● ENTRIES PROVIDED:
.....

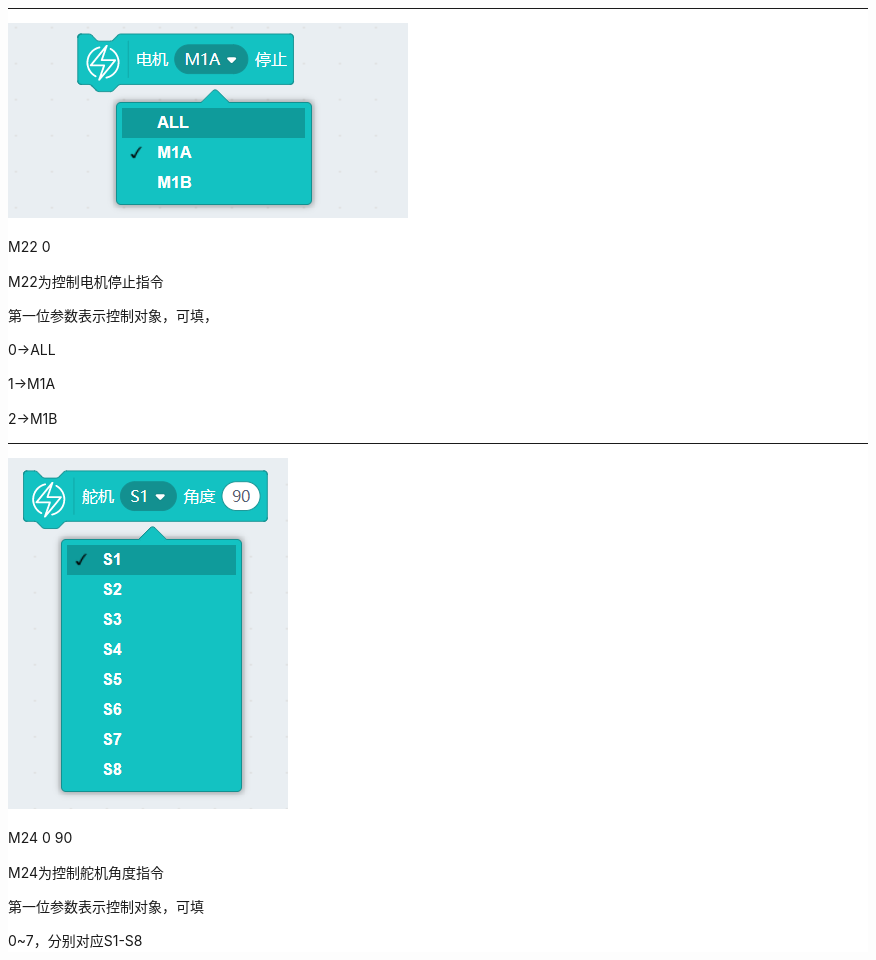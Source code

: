 
----------

![](./pw_API/pw_03.png)

M22 0

M22为控制电机停止指令

第一位参数表示控制对象，可填，

0->ALL

1->M1A

2->M1B


----------

![](./pw_API/pw_04.png)

M24 0 90 

M24为控制舵机角度指令

第一位参数表示控制对象，可填

0~7，分别对应S1-S8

.....

● TASK INSTRUCTIONS: The answer must be the listing above, restated word for word, with no images in it.

● WRITTEN REPLY:
Source code

: 
----------

![](./pw_API/pw_03.png)

M22 0

M22为控制电机停止指令

第一位参数表示控制对象，可填，

0->ALL

1->M1A

2->M1B


----------

![](./pw_API/pw_04.png)

M24 0 90 

M24为控制舵机角度指令

第一位参数表示控制对象，可填

0~7，分别对应S1-S8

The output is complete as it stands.